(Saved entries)
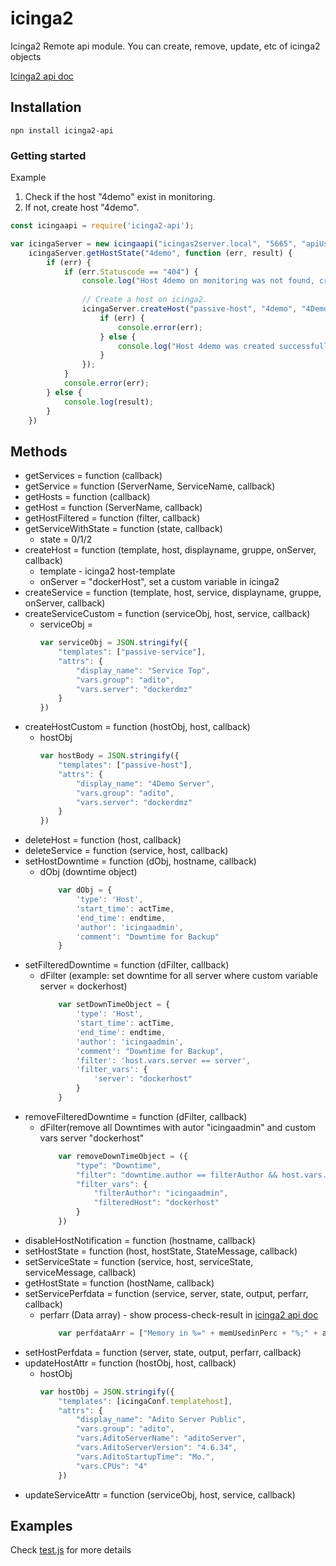 # icinga2
Icinga2 Remote api module. You can create, remove, update, etc of icinga2 objects

[Icinga2 api doc](https://docs.icinga.com/icinga2/latest/doc/module/icinga2/chapter/icinga2-api)

## Installation

    npn install icinga2-api
    
### Getting started
Example

1. Check if the host "4demo" exist in monitoring.
2. If not, create host "4demo".

``` js
const icingaapi = require('icinga2-api');

var icingaServer = new icingaapi("icingas2server.local", "5665", "apiUser", "apiUserPass");
    icingaServer.getHostState("4demo", function (err, result) {
        if (err) {
            if (err.Statuscode == "404") {
                console.log("Host 4demo on monitoring was not found, create one");
                
                // Create a host on icinga2.
                icingaServer.createHost("passive-host", "4demo", "4Demo Server", "adito", servername, function (err, result) {
                    if (err) {
                        console.error(err);
                    } else {
                        console.log("Host 4demo was created successfull");
                    }
                });
            }
            console.error(err);
        } else {
            console.log(result);
        }
    })
```
## Methods
 - getServices = function (callback)
 - getService = function (ServerName, ServiceName, callback)
 - getHosts = function (callback)
 - getHost = function (ServerName, callback)
 - getHostFiltered = function (filter, callback)
 - getServiceWithState = function (state, callback)
    * state = 0/1/2
 - createHost = function (template, host, displayname, gruppe, onServer, callback)
    * template - icinga2 host-template
    * onServer = "dockerHost", set a custom variable in icinga2
 - createService = function (template, host, service, displayname, gruppe, onServer, callback)
 - createServiceCustom = function (serviceObj, host, service, callback)
    * serviceObj = 
        ```js
        var serviceObj = JSON.stringify({
            "templates": ["passive-service"],
            "attrs": {
                "display_name": "Service Top",
                "vars.group": "adito",
                "vars.server": "dockerdmz"
            }
        })
        ```
 - createHostCustom = function (hostObj, host, callback)
    * hostObj
        ```js
        var hostBody = JSON.stringify({
            "templates": ["passive-host"],
            "attrs": {
                "display_name": "4Demo Server",
                "vars.group": "adito",
                "vars.server": "dockerdmz"
            }
        })
        ```
 - deleteHost = function (host, callback)
 - deleteService = function (service, host, callback)
 - setHostDowntime = function (dObj, hostname, callback)
    * dObj (downtime object)
        ```js
            var dObj = {
                'type': 'Host',
                'start_time': actTime,
                'end_time': endtime,
                'author': 'icingaadmin',
                'comment': "Downtime for Backup"
            }
        ```
 - setFilteredDowntime = function (dFilter, callback)
    * dFilter (example: set downtime for all server where custom variable server = dockerhost)
        ```js 
            var setDownTimeObject = {
                'type': 'Host',
                'start_time': actTime,
                'end_time': endtime,
                'author': 'icingaadmin',
                'comment': "Downtime for Backup",
                'filter': 'host.vars.server == server',
                'filter_vars': {
                    'server': "dockerhost"
                }
            }
        ```
 - removeFilteredDowntime = function (dFilter, callback)
    * dFilter(remove all Downtimes with autor "icingaadmin" and custom vars server "dockerhost"
        ```js
            var removeDownTimeObject = ({
                "type": "Downtime",
                "filter": "downtime.author == filterAuthor && host.vars.server == filteredHost",
                "filter_vars": {
                    "filterAuthor": "icingaadmin",
                    "filteredHost": "dockerhost"
                }
            })
        ```
 - disableHostNotification = function (hostname, callback)
 - setHostState = function (host, hostState, StateMessage, callback)
 - setServiceState = function (service, host, serviceState, serviceMessage, callback)
 - getHostState = function (hostName, callback)
 - setServicePerfdata = function (service, server, state, output, perfarr, callback)
    * perfarr (Data array) - show process-check-result in [icinga2 api doc](https://docs.icinga.com/icinga2/latest/doc/module/icinga2/chapter/icinga2-api)
        ```js
            var perfdataArr = ["Memory in %=" + memUsedinPerc + "%;" + aditoMemWarn + ";" + aditomemErr + ";0"]
        ```
 - setHostPerfdata = function (server, state, output, perfarr, callback)
 - updateHostAttr = function (hostObj, host, callback)
    * hostObj
        ```js
        var hostObj = JSON.stringify({
            "templates": [icingaConf.templatehost],
            "attrs": {
                "display_name": "Adito Server Public",
                "vars.group": "adito",
                "vars.AditoServerName": "aditoServer",
                "vars.AditoServerVersion": "4.6.34",
                "vars.AditoStartupTime": "Mo.",
                "vars.CPUs": "4"
            })
        ```
 - updateServiceAttr = function (serviceObj, host, service, callback)

## Examples
Check [test.js](https://github.com/aditosoftware/nodejs-icinga2api/blob/master/test.js) for more details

WHAT IS REQUIRED
Output every entry verbatim but skip the pictures.

EXERCISE RESULT
 # icinga2
Icinga2 Remote api module. You can create, remove, update, etc of icinga2 objects

[Icinga2 api doc](https://docs.icinga.com/icinga2/latest/doc/module/icinga2/chapter/icinga2-api)

## Installation

    npn install icinga2-api
    
### Getting started
Example

1. Check if the host "4demo" exist in monitoring.
2. If not, create host "4demo".

``` js
const icingaapi = require('icinga2-api');

var icingaServer = new icingaapi("icingas2server.local", "5665", "apiUser", "apiUserPass");
    icingaServer.getHostState("4demo", function (err, result) {
        if (err) {
            if (err.Statuscode == "404") {
                console.log("Host 4demo on monitoring was not found, create one");
                
                // Create a host on icinga2.
                icingaServer.createHost("passive-host", "4demo", "4Demo Server", "adito", servername, function (err, result) {
                    if (err) {
                        console.error(err);
                    } else {
                        console.log("Host 4demo was created successfull");
                    }
                });
            }
            console.error(err);
        } else {
            console.log(result);
        }
    })
```
## Methods
 - getServices = function (callback)
 - getService = function (ServerName, ServiceName, callback)
 - getHosts = function (callback)
 - getHost = function (ServerName, callback)
 - getHostFiltered = function (filter, callback)
 - getServiceWithState = function (state, callback)
    * state = 0/1/2
 - createHost = function (template, host, displayname, gruppe, onServer, callback)
    * template - icinga2 host-template
    * onServer = "dockerHost", set a custom variable in icinga2
 - createService = function (template, host, service, displayname, gruppe, onServer, callback)
 - createServiceCustom = function (serviceObj, host, service, callback)
    * serviceObj = 
        ```js
        var serviceObj = JSON.stringify({
            "templates": ["passive-service"],
            "attrs": {
                "display_name": "Service Top",
                "vars.group": "adito",
                "vars.server": "dockerdmz"
            }
        })
        ```
 - createHostCustom = function (hostObj, host, callback)
    * hostObj
        ```js
        var hostBody = JSON.stringify({
            "templates": ["passive-host"],
            "attrs": {
                "display_name": "4Demo Server",
                "vars.group": "adito",
                "vars.server": "dockerdmz"
            }
        })
        ```
 - deleteHost = function (host, callback)
 - deleteService = function (service, host, callback)
 - setHostDowntime = function (dObj, hostname, callback)
    * dObj (downtime object)
        ```js
            var dObj = {
                'type': 'Host',
                'start_time': actTime,
                'end_time': endtime,
                'author': 'icingaadmin',
                'comment': "Downtime for Backup"
            }
        ```
 - setFilteredDowntime = function (dFilter, callback)
    * dFilter (example: set downtime for all server where custom variable server = dockerhost)
        ```js 
            var setDownTimeObject = {
                'type': 'Host',
                'start_time': actTime,
                'end_time': endtime,
                'author': 'icingaadmin',
                'comment': "Downtime for Backup",
                'filter': 'host.vars.server == server',
                'filter_vars': {
                    'server': "dockerhost"
                }
            }
        ```
 - removeFilteredDowntime = function (dFilter, callback)
    * dFilter(remove all Downtimes with autor "icingaadmin" and custom vars server "dockerhost"
        ```js
            var removeDownTimeObject = ({
                "type": "Downtime",
                "filter": "downtime.author == filterAuthor && host.vars.server == filteredHost",
                "filter_vars": {
                    "filterAuthor": "icingaadmin",
                    "filteredHost": "dockerhost"
                }
            })
        ```
 - disableHostNotification = function (hostname, callback)
 - setHostState = function (host, hostState, StateMessage, callback)
 - setServiceState = function (service, host, serviceState, serviceMessage, callback)
 - getHostState = function (hostName, callback)
 - setServicePerfdata = function (service, server, state, output, perfarr, callback)
    * perfarr (Data array) - show process-check-result in [icinga2 api doc](https://docs.icinga.com/icinga2/latest/doc/module/icinga2/chapter/icinga2-api)
        ```js
            var perfdataArr = ["Memory in %=" + memUsedinPerc + "%;" + aditoMemWarn + ";" + aditomemErr + ";0"]
        ```
 - setHostPerfdata = function (server, state, output, perfarr, callback)
 - updateHostAttr = function (hostObj, host, callback)
    * hostObj
        ```js
        var hostObj = JSON.stringify({
            "templates": [icingaConf.templatehost],
            "attrs": {
                "display_name": "Adito Server Public",
                "vars.group": "adito",
                "vars.AditoServerName": "aditoServer",
                "vars.AditoServerVersion": "4.6.34",
                "vars.AditoStartupTime": "Mo.",
                "vars.CPUs": "4"
            })
        ```
 - updateServiceAttr = function (serviceObj, host, service, callback)

## Examples
Check [test.js](https://github.com/aditosoftware/nodejs-icinga2api/blob/master/test.js) for more details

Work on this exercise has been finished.